See this post for a discussion of the notion of cause-neutrality.

Woof! Thanks for noting this Stefan! As you say, cause neutrality is used in the exact opposite way (to denote that we select causes based on impartial estimates of impact, not that we are neutral about where another person gives their money/time). I've edited my post slightly to reflect this. Thanks!

Pedantic comment: the word 'tithe' means 'tenth,' so '20% tithe' is a little bit counterintuitive.

I think most EAs share these premises with you:

1. Some people live in relative material abundance, and face significant diminishing returns to having more material wealth.

2. However, many problems remain, including poverty and catastrophic risk.
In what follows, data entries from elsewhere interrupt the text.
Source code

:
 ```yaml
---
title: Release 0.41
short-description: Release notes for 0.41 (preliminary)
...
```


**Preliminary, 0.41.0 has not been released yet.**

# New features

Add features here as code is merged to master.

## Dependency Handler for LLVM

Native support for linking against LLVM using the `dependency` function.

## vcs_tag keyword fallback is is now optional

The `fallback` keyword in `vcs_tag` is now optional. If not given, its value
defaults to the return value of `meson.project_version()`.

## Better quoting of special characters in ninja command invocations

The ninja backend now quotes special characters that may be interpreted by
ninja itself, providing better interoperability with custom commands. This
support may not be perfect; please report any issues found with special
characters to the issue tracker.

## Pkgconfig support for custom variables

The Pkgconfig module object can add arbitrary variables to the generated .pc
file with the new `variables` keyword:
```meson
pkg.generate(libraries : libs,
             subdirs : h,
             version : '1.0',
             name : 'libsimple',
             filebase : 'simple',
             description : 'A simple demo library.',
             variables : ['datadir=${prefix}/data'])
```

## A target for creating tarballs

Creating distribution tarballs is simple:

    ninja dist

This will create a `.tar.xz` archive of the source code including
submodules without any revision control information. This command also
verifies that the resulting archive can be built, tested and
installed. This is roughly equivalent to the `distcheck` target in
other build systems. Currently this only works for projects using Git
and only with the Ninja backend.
3. It would be valuable for funds to go towards reducing these problems, and thus quite valuable to successfully spread values that promote donating towards them.
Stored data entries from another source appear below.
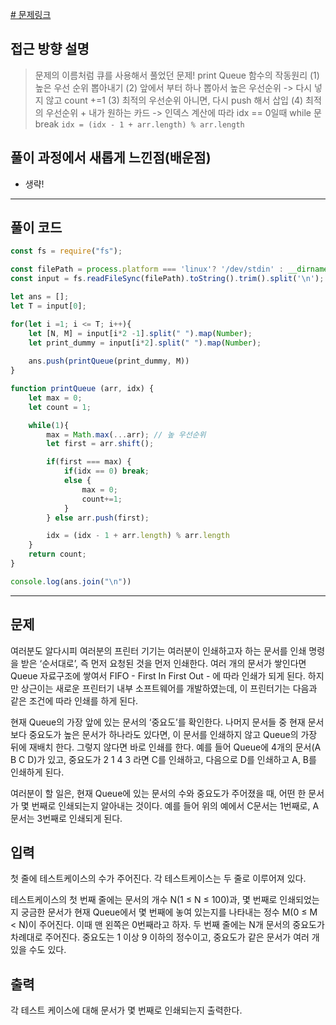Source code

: 
[# 문제링크](https://www.acmicpc.net/problem/1158)

## 접근 방향 설명
> 문제의 이름처럼 큐를 사용해서 풀었던 문제! 
> print Queue 함수의 작동원리
> (1) 높은 우선 순위 뽑아내기 
> (2) 앞에서 부터 하나 뽑아서 높은 우선순위 -> 다시 넣지 않고 count +=1
> (3) 최적의 우선순위 아니면, 다시 push 해서 삽입 
> (4) 최적의 우선순위 + 내가 원하는 카드 -> 인덱스 계산에 따라 idx == 0일때 while 문 break
`idx = (idx - 1 + arr.length) % arr.length`
  
## 풀이 과정에서 새롭게 느낀점(배운점)

- 생략! 

---

## 풀이 코드

```js
const fs = require("fs");

const filePath = process.platform === 'linux'? '/dev/stdin' : __dirname + '/input.txt';
const input = fs.readFileSync(filePath).toString().trim().split('\n');

let ans = [];
let T = input[0];

for(let i =1; i <= T; i++){
    let [N, M] = input[i*2 -1].split(" ").map(Number);
    let print_dummy = input[i*2].split(" ").map(Number);
    
    ans.push(printQueue(print_dummy, M))
}

function printQueue (arr, idx) {
    let max = 0;
    let count = 1;

    while(1){
        max = Math.max(...arr); // 높 우선순위 
        let first = arr.shift();

        if(first === max) {
            if(idx == 0) break;
            else {
                max = 0;
                count+=1;
            }
        } else arr.push(first);

        idx = (idx - 1 + arr.length) % arr.length
    }
    return count;
}

console.log(ans.join("\n"))
```

---

## 문제
여러분도 알다시피 여러분의 프린터 기기는 여러분이 인쇄하고자 하는 문서를 인쇄 명령을 받은 ‘순서대로’, 즉 먼저 요청된 것을 먼저 인쇄한다. 여러 개의 문서가 쌓인다면 Queue 자료구조에 쌓여서 FIFO - First In First Out - 에 따라 인쇄가 되게 된다. 하지만 상근이는 새로운 프린터기 내부 소프트웨어를 개발하였는데, 이 프린터기는 다음과 같은 조건에 따라 인쇄를 하게 된다.

현재 Queue의 가장 앞에 있는 문서의 ‘중요도’를 확인한다.
나머지 문서들 중 현재 문서보다 중요도가 높은 문서가 하나라도 있다면, 이 문서를 인쇄하지 않고 Queue의 가장 뒤에 재배치 한다. 그렇지 않다면 바로 인쇄를 한다.
예를 들어 Queue에 4개의 문서(A B C D)가 있고, 중요도가 2 1 4 3 라면 C를 인쇄하고, 다음으로 D를 인쇄하고 A, B를 인쇄하게 된다.

여러분이 할 일은, 현재 Queue에 있는 문서의 수와 중요도가 주어졌을 때, 어떤 한 문서가 몇 번째로 인쇄되는지 알아내는 것이다. 예를 들어 위의 예에서 C문서는 1번째로, A문서는 3번째로 인쇄되게 된다.

## 입력
첫 줄에 테스트케이스의 수가 주어진다. 각 테스트케이스는 두 줄로 이루어져 있다.

테스트케이스의 첫 번째 줄에는 문서의 개수 N(1 ≤ N ≤ 100)과, 몇 번째로 인쇄되었는지 궁금한 문서가 현재 Queue에서 몇 번째에 놓여 있는지를 나타내는 정수 M(0 ≤ M < N)이 주어진다. 이때 맨 왼쪽은 0번째라고 하자. 두 번째 줄에는 N개 문서의 중요도가 차례대로 주어진다. 중요도는 1 이상 9 이하의 정수이고, 중요도가 같은 문서가 여러 개 있을 수도 있다.

## 출력
각 테스트 케이스에 대해 문서가 몇 번째로 인쇄되는지 출력한다.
You also make a couple of interesting claims:

4. We can feasibly cause a 'paradigm shift' in values by convincing people to tithe.

5. The benefits of changing society's values in this way don't depend on us spreading norms around effectiveness, or encouraging donations to effective charities in particular.

which I'm tentatively interpreting as

5A. We should focus on a moonshot-like attempt to paradigm-shift society via promoting tithing to any cause, rather than incrementally spreading effective altruist ideas, because the expected value of effort spent on the former is higher.

Could you explain why you think these are true?

On 4, I think the fact that the donation rate has remained steady, despite the existence of many large charities with competent fundraisers who'd love to increase it, provides some evidence against this being easy. As does, you know, human nature.

On 5, I'm not sure what mechanism will channel within-US donations to benefits in the developing world, or to animals or x-risk. I assume the idea is that people will get less selfish and more altruistic? If you mean 5A, I agree that this mechanism will probably kick in eventually, but then I'm back to asking about feasibility.